With the US flag flying over an embassy in Cuba for the first time since 1960, American diplomats are back on the ground. And they face a conundrum that troubles their colleagues in countries from China to Russia: How to balance US commercial gains with idealistic foreign-policy goals?
Today’s schedule for secretary of state John Kerry, the first to visit Cuba since 1945, exemplifies this very dilemma. With officials, businesspeople and non-profit representatives in tow, he officially marked the return of diplomatic relations between the estranged countries at an embassy ceremony with Cuban officials (picture above). Afterwards, he planned to slip off to meet Cuban dissidents at the ambassador’s residence.
The push for the US to normalize relations with Cuba wasn’t primarily political. The Obama administration recognized that 50 years of embargo had done little to shake the grasp of the Castro government; but it was US businesses, keen to make money in a market they’d been locked out of, that were the driving force.
That has given rise to criticism that the US is conceding too much to the Cuban government, which, despite freeing 53 political prisoners as part of the initial agreement, has not hesitated to crack down on outspoken dissidents since then. But it is hard to give these complaints real moral force. The US maintains close economic and diplomatic relationships with many other regimes listed as “not free” in 2014 by the group Freedom House: Most obviously China, but also places like Saudi Arabia, Vietnam, Uzbekistan, Turkmenistan, Egypt, Qatar and Ethiopia.
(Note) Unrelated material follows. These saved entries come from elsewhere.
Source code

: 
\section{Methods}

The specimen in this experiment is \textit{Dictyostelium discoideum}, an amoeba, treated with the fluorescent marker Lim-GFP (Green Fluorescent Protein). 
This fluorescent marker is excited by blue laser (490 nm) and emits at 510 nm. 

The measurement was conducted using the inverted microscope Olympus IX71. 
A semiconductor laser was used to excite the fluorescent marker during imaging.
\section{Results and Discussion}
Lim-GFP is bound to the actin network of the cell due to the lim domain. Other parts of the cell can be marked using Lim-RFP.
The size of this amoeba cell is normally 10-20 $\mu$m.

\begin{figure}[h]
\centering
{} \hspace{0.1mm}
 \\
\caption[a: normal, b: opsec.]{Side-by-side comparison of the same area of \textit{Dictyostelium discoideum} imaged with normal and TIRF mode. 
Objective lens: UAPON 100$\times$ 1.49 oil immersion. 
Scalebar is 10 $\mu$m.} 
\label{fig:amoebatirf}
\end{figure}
This tension between political ideals and economic goals is at the heart of US history. It’s been a long road from the admonition of George Washington, the first US president, “steer clear of permanent alliances” with foreign nations (“cultivate peace and harmony with all,” he said) to the growth of a commercial empire underpinned by those same alliances. There’s no coincidence between the embrace of certain unfree regimes and their oil reserves.
This has sat uncomfortably next to the US’s rhetoric about democracy and human rights. And its many experiments with forcible regime change have hardly worked out well for the US, nor for the countries where they took place—which is no doubt why Kerry tried to sound reassuring by emphasizing that “Cuba’s future is for Cubans to shape.”
As China shows, hopes that economic reform will lead to political liberalization aren’t always borne out (though to be fair, that experiment has been going on for barely a generation). The Obama administration believes, not unreasonably, that Cuba is different from China—it’s far smaller and closer to the US, after all—and that efforts to get money into the nascent private sector and connect Cubans to Americans and their ideas will help hasten the inevitable transition away from a Castro led-government. Yet Cuba’s government sees this same process as a way to preserve its socialist model for longer.
For now, in Havana, US diplomats will have to balance their roles as promoters of business—helping major US corporations strike joint ventures with the Cuban government—and as promoters of ideals, meeting dissidents and promising them that, in Kerry’s words, ”the US will always remain a champion of democratic principles and reform.”
Kerry, a veteran of the US war in Vietnam, mentioned that he had recently celebrated the 20-year anniversary of normal relations with that country. In those two decades, Vietnam’s standard of living increased as it tied into the global economy, and now the US’s former Cold-War foe is negotiating a free-trade pact with it. Yet while it may no longer raise the hackles of US hawks, Vietnam is still considered a human-rights violator by global NGOs.
Still, a recent poll for the Washington Post found that more Cubans report being dissatisfied with their economic system than with their political system. So perhaps it makes sense for meddling Americans to start at the bottom and work their way up.